Both Paul and Peter had an active and fruitful ministry. They had labored for considerable time under the Scriptural guidelines set forth in Acts 15 and Galatians 2. Both believed in the oneness of Jews and Gentiles who believed in Christ. Peter testified, “God, which knows the hearts, bare them witness, giving them the Holy Ghost, as He did unto us; and put no difference between us and them, purifying their hearts by faith” (Acts 15:8-9).
However, by the time Peter comes to the Antioch Church, which was composed largely of Gentiles, Peter played the part of a coward and a hypocrite because of “fear of them…the circumcision” (Gal. 2:12). He believed one thing but behaved in a contrary manner. He “walked not uprightly according to the truth of the gospel!” (Gal. 2:14). This is what ignited the controversy between Paul and Peter! The very barrier that once stood between both Jews and Gentiles – once removed by the finished work of Christ – was in danger of being rebuilt (Gal. 2:18).
Lesson: The church cannot be run on legalism and be Christian in the Biblical sense of the word! Though we are sympathetic to, and can understand the pressure and intimidation brought to bear on Peter, and others – he even seduced Barnabas to frustrate the Gospel of God’s Grace (Gal. 2:13).
Peter was wrong and was to “blame.” Truth cannot be compromised without conflict. In this sad incident we learn that it is better to follow Paul than Peter.
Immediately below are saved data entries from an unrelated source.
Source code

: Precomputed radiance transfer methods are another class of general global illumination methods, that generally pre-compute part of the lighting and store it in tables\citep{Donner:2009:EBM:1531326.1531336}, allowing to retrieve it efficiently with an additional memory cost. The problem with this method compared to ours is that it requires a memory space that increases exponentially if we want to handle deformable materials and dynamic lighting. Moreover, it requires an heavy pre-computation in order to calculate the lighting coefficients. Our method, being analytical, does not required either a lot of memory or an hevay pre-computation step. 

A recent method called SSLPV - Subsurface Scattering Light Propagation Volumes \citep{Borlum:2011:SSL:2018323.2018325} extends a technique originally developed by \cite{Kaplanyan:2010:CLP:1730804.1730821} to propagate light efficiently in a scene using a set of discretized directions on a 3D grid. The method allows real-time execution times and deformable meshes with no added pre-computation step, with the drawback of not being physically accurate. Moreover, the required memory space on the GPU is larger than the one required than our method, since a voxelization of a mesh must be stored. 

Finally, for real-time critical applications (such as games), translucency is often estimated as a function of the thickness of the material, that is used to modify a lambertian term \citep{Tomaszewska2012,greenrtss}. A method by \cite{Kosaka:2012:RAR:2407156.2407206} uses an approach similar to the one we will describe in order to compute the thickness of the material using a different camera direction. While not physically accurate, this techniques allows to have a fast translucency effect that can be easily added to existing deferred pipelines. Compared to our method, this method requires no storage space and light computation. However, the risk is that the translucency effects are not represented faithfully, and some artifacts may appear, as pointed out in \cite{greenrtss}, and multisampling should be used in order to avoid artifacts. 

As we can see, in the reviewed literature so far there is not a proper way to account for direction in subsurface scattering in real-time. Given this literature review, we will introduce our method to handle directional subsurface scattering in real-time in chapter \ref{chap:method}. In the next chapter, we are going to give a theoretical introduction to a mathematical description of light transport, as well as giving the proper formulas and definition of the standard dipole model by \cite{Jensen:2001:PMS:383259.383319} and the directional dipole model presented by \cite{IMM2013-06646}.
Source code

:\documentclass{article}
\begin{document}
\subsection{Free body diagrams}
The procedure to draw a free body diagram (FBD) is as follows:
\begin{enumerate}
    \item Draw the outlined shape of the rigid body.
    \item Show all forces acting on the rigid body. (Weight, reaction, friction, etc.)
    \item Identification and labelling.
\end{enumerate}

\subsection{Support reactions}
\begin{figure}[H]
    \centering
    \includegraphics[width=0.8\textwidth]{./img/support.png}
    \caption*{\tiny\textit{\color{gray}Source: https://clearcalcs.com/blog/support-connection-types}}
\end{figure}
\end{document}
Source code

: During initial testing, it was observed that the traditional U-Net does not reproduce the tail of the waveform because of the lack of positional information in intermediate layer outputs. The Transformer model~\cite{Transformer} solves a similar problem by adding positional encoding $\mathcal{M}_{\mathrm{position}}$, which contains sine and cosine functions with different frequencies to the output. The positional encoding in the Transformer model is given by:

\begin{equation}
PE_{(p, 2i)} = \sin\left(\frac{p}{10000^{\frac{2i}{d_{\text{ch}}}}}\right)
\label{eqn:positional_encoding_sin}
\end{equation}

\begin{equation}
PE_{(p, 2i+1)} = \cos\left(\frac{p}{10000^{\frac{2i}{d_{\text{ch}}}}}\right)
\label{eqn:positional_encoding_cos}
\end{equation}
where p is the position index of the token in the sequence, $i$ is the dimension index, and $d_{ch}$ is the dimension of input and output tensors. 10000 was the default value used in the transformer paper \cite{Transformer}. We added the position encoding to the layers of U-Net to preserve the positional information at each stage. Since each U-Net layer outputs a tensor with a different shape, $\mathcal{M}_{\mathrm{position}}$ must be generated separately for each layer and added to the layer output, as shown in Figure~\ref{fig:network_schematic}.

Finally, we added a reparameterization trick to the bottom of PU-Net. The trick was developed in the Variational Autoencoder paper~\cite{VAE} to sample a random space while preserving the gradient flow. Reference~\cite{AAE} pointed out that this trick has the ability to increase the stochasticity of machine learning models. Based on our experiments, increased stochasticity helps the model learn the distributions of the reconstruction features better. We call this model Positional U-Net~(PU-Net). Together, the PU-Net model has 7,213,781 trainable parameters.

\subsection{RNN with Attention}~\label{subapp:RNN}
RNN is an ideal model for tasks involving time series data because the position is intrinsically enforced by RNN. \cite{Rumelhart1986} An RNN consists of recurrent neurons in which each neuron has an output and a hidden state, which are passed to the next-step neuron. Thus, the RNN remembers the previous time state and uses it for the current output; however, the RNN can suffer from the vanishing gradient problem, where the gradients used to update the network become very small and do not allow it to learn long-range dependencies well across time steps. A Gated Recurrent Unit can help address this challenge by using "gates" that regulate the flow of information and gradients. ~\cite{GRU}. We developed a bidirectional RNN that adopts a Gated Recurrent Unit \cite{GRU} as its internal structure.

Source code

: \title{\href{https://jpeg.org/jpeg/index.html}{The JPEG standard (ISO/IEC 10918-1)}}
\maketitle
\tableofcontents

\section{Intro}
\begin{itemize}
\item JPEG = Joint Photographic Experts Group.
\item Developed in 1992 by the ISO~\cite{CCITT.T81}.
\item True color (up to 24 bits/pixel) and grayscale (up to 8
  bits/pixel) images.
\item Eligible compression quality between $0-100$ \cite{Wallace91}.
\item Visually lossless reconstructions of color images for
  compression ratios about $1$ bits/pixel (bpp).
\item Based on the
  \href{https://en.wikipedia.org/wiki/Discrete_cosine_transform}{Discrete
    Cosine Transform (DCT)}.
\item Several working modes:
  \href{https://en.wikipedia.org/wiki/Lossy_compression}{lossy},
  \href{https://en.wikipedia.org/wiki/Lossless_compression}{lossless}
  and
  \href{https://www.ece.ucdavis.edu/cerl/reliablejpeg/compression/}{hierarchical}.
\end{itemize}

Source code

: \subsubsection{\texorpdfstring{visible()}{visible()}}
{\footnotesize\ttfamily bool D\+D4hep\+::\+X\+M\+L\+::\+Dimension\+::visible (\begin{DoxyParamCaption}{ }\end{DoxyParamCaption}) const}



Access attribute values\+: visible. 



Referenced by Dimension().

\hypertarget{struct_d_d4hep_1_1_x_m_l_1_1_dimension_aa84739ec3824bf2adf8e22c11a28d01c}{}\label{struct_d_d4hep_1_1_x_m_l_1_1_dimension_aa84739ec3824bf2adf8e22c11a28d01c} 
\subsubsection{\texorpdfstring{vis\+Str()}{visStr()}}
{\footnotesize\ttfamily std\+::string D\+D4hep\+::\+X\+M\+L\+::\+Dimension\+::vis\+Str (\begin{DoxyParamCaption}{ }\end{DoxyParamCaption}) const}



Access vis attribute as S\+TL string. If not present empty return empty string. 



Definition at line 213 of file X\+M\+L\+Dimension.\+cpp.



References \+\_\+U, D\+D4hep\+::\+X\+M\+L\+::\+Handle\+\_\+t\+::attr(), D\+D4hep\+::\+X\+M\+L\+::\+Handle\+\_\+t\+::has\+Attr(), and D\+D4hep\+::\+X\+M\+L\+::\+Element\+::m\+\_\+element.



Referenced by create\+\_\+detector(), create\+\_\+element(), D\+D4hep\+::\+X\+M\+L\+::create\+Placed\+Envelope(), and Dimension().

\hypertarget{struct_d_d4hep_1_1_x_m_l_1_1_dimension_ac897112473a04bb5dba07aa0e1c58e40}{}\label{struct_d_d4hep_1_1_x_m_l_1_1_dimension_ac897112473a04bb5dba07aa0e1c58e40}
Peter stumbled and wobbled on occasion in his spiritual life and his example is a reminder that we all are “smeared with the same stick!” We need to “walk circumspectly, not as fools, but as wise” (Eph. 5:15).
Thankfully, Peter recovered from this strong censure of the Apostle Paul (2 Pet. 3:15-16) and serves as an encouragement to all when the finger of “blame” is pointed at us – there is hope and grace of our recovery, too!